Come quando si vive in una casa con troppi oggetti, con troppi drappi e tendaggi così che non vedo l'ora di liberare i mobili e gli armadi dai gingilli e dalle cose inutili, che quasi non mi danno respiro (detesto le case dove son le cose a dominarti: ricordo con orrore il Vittoriale di D'Annunzio); allo stesso modo, nell'esistenza il troppo guasta e toglie il respiro.
Mentre la vita è sempre e soprattutto aria e misura.
Così amo svuotar casa mia del troppo appunto, non averne affatto anzi; così per le parole (l'eleganza e lo stile sono sempre nel togliere e mai nel sovraccaricare, nell'affastellare) e l'horror vacui in tutto è solo una malattia del cuore (e poi del gusto).
I miei traslochi frequenti anche a questo son serviti.

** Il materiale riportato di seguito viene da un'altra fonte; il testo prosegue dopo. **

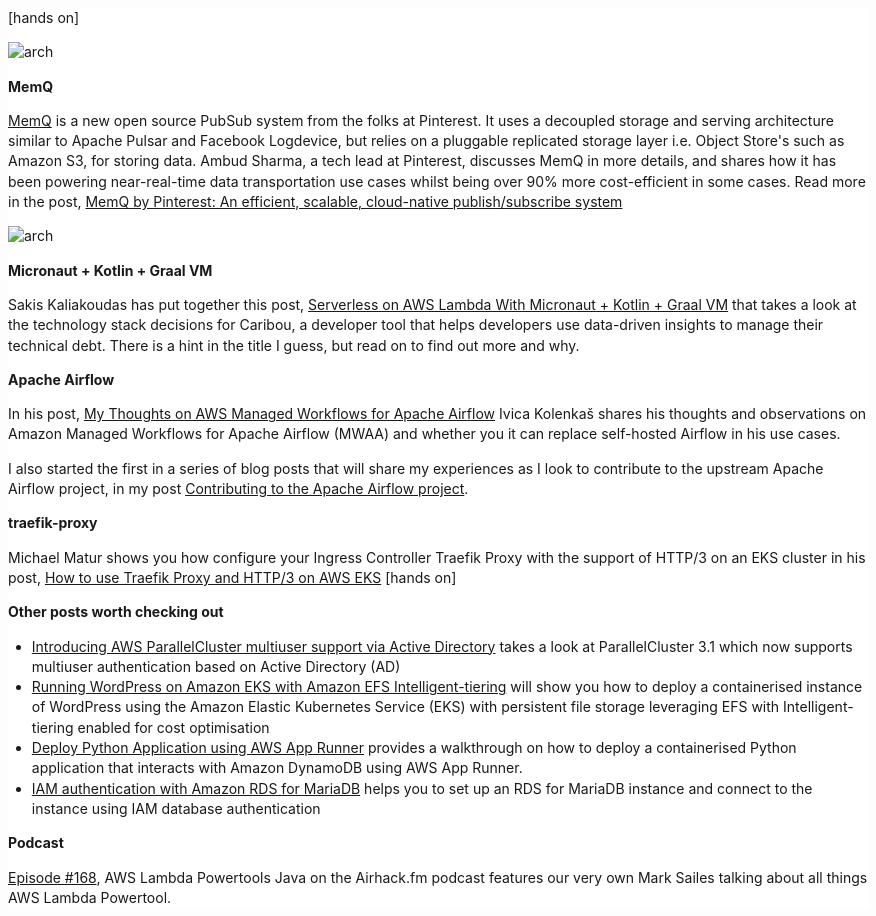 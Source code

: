 [hands on]

![arch](https://d2908q01vomqb2.cloudfront.net/fe2ef495a1152561572949784c16bf23abb28057/2022/02/08/3-ServicePipelinesArchitecture.png)

**MemQ**

[MemQ](https://aws-oss.beachgeek.co.uk/1cs) is a new open source PubSub system from the folks at Pinterest. It uses a decoupled storage and serving architecture similar to Apache Pulsar and Facebook Logdevice, but relies on a pluggable replicated storage layer i.e. Object Store's such as Amazon S3, for storing data. Ambud Sharma, a tech lead at Pinterest, discusses MemQ in more details, and shares how it has been powering near-real-time data transportation use cases whilst being over 90% more cost-efficient in some cases. Read more in the post, [MemQ by Pinterest: An efficient, scalable, cloud-native publish/subscribe system](https://aws-oss.beachgeek.co.uk/1cr)

![arch](https://d2908q01vomqb2.cloudfront.net/e1822db470e60d090affd0956d743cb0e7cdf113/2022/02/10/MemQ_Internals_Diagram-1024x489.png)

**Micronaut + Kotlin + Graal VM**

Sakis Kaliakoudas has put together this post, [Serverless on AWS Lambda With Micronaut + Kotlin + Graal VM](https://aws-oss.beachgeek.co.uk/1cm) that takes a look at the technology stack decisions for Caribou, a developer tool that helps developers use data-driven insights to manage their technical debt. There is a hint in the title I guess, but read on to find out more and why.

**Apache Airflow**

In his post, [My Thoughts on AWS Managed Workflows for Apache Airflow](https://aws-oss.beachgeek.co.uk/1cn) Ivica Kolenkaš shares his thoughts and observations on Amazon Managed Workflows for Apache Airflow (MWAA) and whether you it can replace self-hosted Airflow in his use cases.

I also started the first in a series of blog posts that will share my experiences as I look to contribute to the upstream Apache Airflow project, in my post [Contributing to the Apache Airflow project](https://aws-oss.beachgeek.co.uk/1cq). 

**traefik-proxy**

Michael Matur shows you how configure your Ingress Controller Traefik Proxy with the support of HTTP/3 on an EKS cluster in his post, [How to use Traefik Proxy and HTTP/3 on AWS EKS](https://aws-oss.beachgeek.co.uk/1co) [hands on]

**Other posts worth checking out**

* [Introducing AWS ParallelCluster multiuser support via Active Directory](https://aws-oss.beachgeek.co.uk/1c2) takes a look at ParallelCluster 3.1 which now supports multiuser authentication based on Active Directory (AD)
* [Running WordPress on Amazon EKS with Amazon EFS Intelligent-tiering](https://aws-oss.beachgeek.co.uk/1c6) will show you how to deploy a containerised instance of WordPress using the Amazon Elastic Kubernetes Service (EKS) with persistent file storage leveraging EFS with Intelligent-tiering enabled for cost optimisation
* [Deploy Python Application using AWS App Runner](https://aws-oss.beachgeek.co.uk/1cp) provides a walkthrough on how to deploy a containerised Python application that interacts with Amazon DynamoDB using AWS App Runner.
* [IAM authentication with Amazon RDS for MariaDB](https://aws-oss.beachgeek.co.uk/1ct) helps you to set up an RDS for MariaDB instance and connect to the instance using IAM database authentication

**Podcast**

[Episode #168](https://aws-oss.beachgeek.co.uk/1cl), AWS Lambda Powertools Java on the Airhack.fm podcast features our very own Mark Sailes talking about all things AWS Lambda Powertool. 
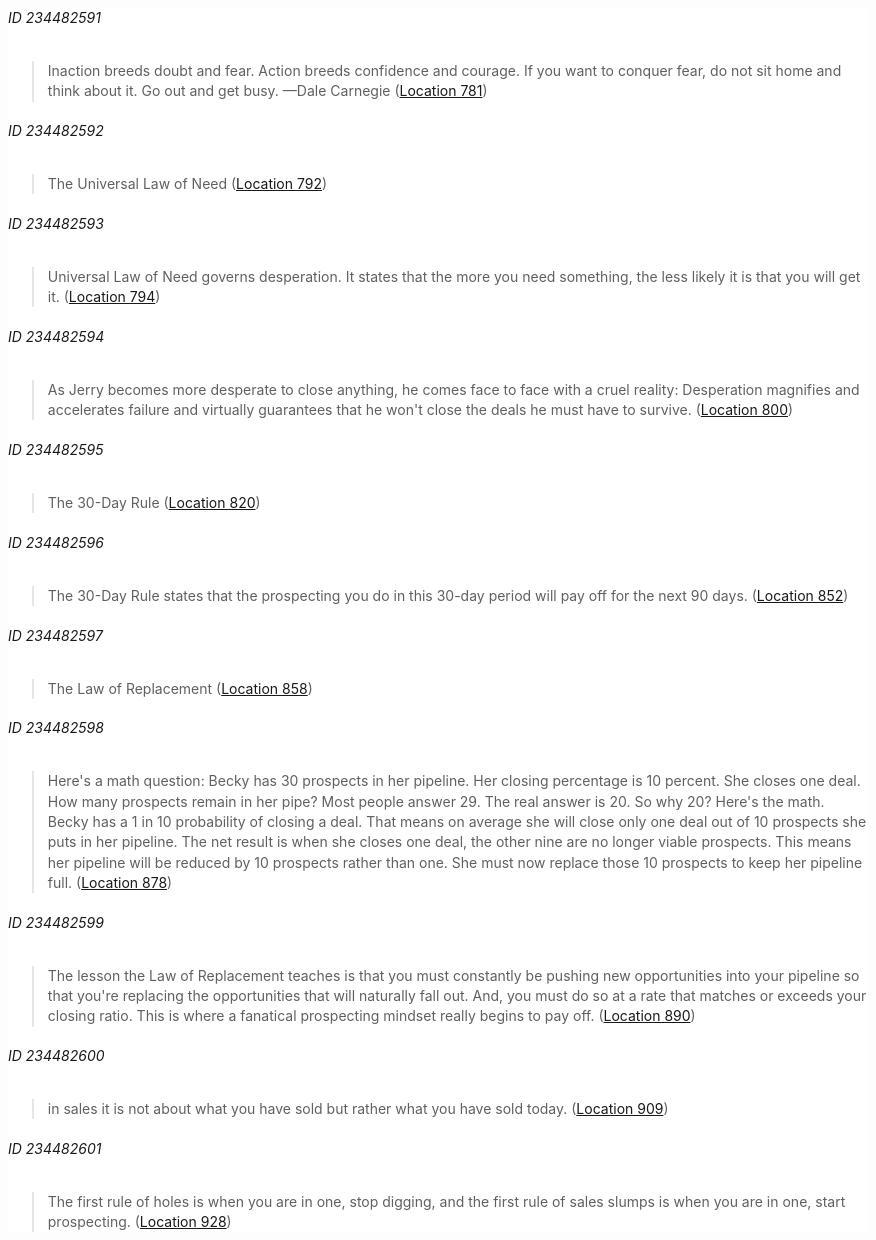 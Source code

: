 ###### ID 234482591
> Inaction breeds doubt and fear. Action breeds confidence and courage. If you want to conquer fear, do not sit home and think about it. Go out and get busy. —Dale Carnegie ([Location 781](https://readwise.io/to_kindle?action=open&asin=B01617VD3I&location=781))
    
###### ID 234482592
> The Universal Law of Need ([Location 792](https://readwise.io/to_kindle?action=open&asin=B01617VD3I&location=792))
    
###### ID 234482593
> Universal Law of Need governs desperation. It states that the more you need something, the less likely it is that you will get it. ([Location 794](https://readwise.io/to_kindle?action=open&asin=B01617VD3I&location=794))
    
###### ID 234482594
> As Jerry becomes more desperate to close anything, he comes face to face with a cruel reality: Desperation magnifies and accelerates failure and virtually guarantees that he won't close the deals he must have to survive. ([Location 800](https://readwise.io/to_kindle?action=open&asin=B01617VD3I&location=800))
    
###### ID 234482595
> The 30-Day Rule ([Location 820](https://readwise.io/to_kindle?action=open&asin=B01617VD3I&location=820))
    
###### ID 234482596
> The 30-Day Rule states that the prospecting you do in this 30-day period will pay off for the next 90 days. ([Location 852](https://readwise.io/to_kindle?action=open&asin=B01617VD3I&location=852))
    
###### ID 234482597
> The Law of Replacement ([Location 858](https://readwise.io/to_kindle?action=open&asin=B01617VD3I&location=858))
    
###### ID 234482598
> Here's a math question: Becky has 30 prospects in her pipeline. Her closing percentage is 10 percent. She closes one deal. How many prospects remain in her pipe? Most people answer 29. The real answer is 20. So why 20? Here's the math. Becky has a 1 in 10 probability of closing a deal. That means on average she will close only one deal out of 10 prospects she puts in her pipeline. The net result is when she closes one deal, the other nine are no longer viable prospects. This means her pipeline will be reduced by 10 prospects rather than one. She must now replace those 10 prospects to keep her pipeline full. ([Location 878](https://readwise.io/to_kindle?action=open&asin=B01617VD3I&location=878))
    
###### ID 234482599
> The lesson the Law of Replacement teaches is that you must constantly be pushing new opportunities into your pipeline so that you're replacing the opportunities that will naturally fall out. And, you must do so at a rate that matches or exceeds your closing ratio. This is where a fanatical prospecting mindset really begins to pay off. ([Location 890](https://readwise.io/to_kindle?action=open&asin=B01617VD3I&location=890))
    
###### ID 234482600
> in sales it is not about what you have sold but rather what you have sold today. ([Location 909](https://readwise.io/to_kindle?action=open&asin=B01617VD3I&location=909))
    
###### ID 234482601
> The first rule of holes is when you are in one, stop digging, and the first rule of sales slumps is when you are in one, start prospecting. ([Location 928](https://readwise.io/to_kindle?action=open&asin=B01617VD3I&location=928))
     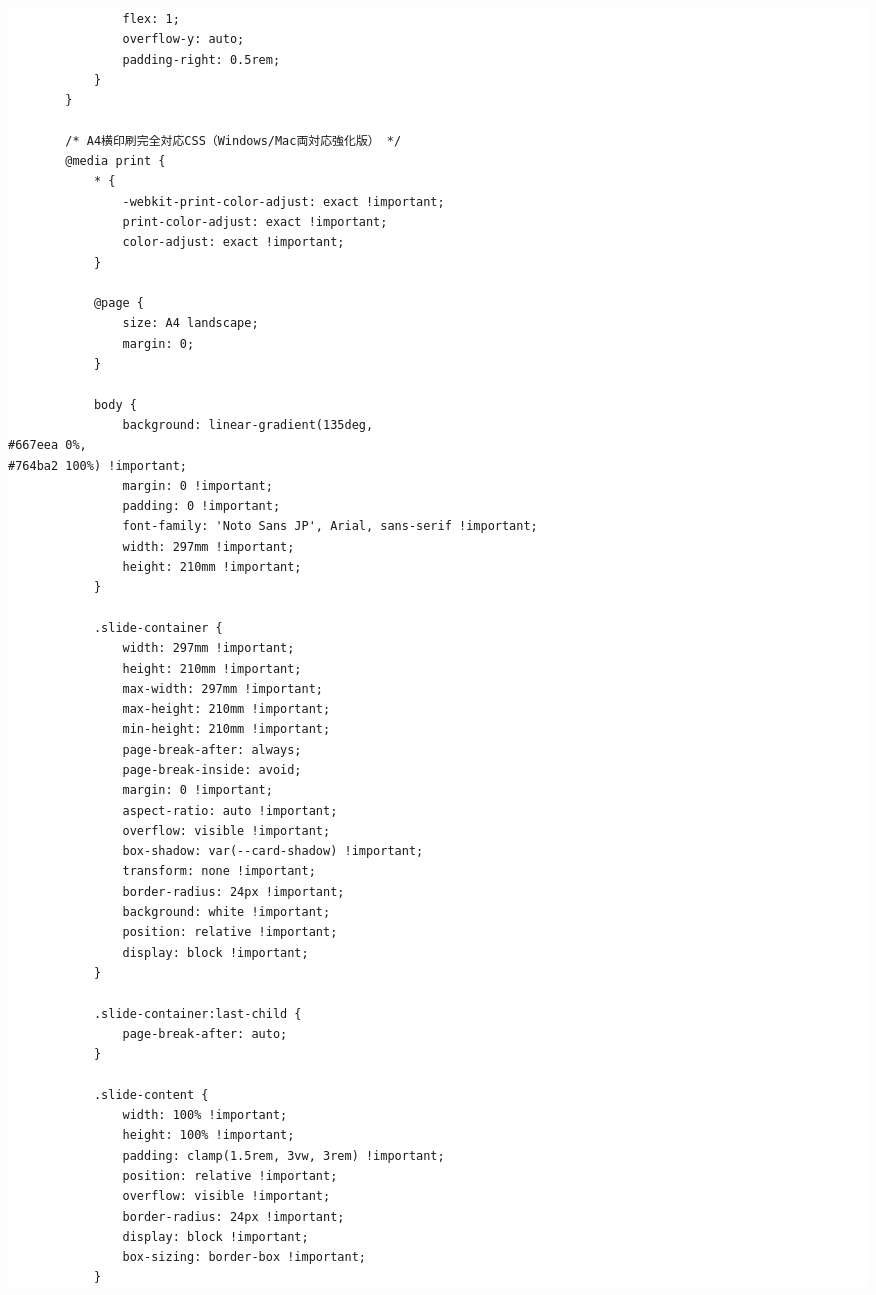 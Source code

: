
 ```
                flex: 1;
                overflow-y: auto;
                padding-right: 0.5rem;
            }
        }

        /* A4横印刷完全対応CSS（Windows/Mac両対応強化版） */
        @media print {
            * {
                -webkit-print-color-adjust: exact !important;
                print-color-adjust: exact !important;
                color-adjust: exact !important;
            }

            @page {
                size: A4 landscape;
                margin: 0;
            }

            body {
                background: linear-gradient(135deg,
#667eea 0%,
#764ba2 100%) !important;
                margin: 0 !important;
                padding: 0 !important;
                font-family: 'Noto Sans JP', Arial, sans-serif !important;
                width: 297mm !important;
                height: 210mm !important;
            }

            .slide-container {
                width: 297mm !important;
                height: 210mm !important;
                max-width: 297mm !important;
                max-height: 210mm !important;
                min-height: 210mm !important;
                page-break-after: always;
                page-break-inside: avoid;
                margin: 0 !important;
                aspect-ratio: auto !important;
                overflow: visible !important;
                box-shadow: var(--card-shadow) !important;
                transform: none !important;
                border-radius: 24px !important;
                background: white !important;
                position: relative !important;
                display: block !important;
            }

            .slide-container:last-child {
                page-break-after: auto;
            }

            .slide-content {
                width: 100% !important;
                height: 100% !important;
                padding: clamp(1.5rem, 3vw, 3rem) !important;
                position: relative !important;
                overflow: visible !important;
                border-radius: 24px !important;
                display: block !important;
                box-sizing: border-box !important;
            }
```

E il principio investe ogni cosa.
Persino nella preghiera le troppe parole a nulla servono se non a menar il can per l'aia e ancor di più a straparlare in fondo senza nulla dire e soprattutto senza ascoltare.
Cosa ci allontana più da noi stessi e dal Dio Infinito che ovunque parla in questo mondo se non il fiume delle nostre chiacchiere e le elucubrazioni?
Cosa di più da Cristo che parole e parole?
Anche nel pregare vale la misura, una sorta di buon gusto per dire: e poi la sobrietà. Chi si libera degli orpelli vien fuori; gli altri ne sono seppellitti e muoiono alla fine di asfissia.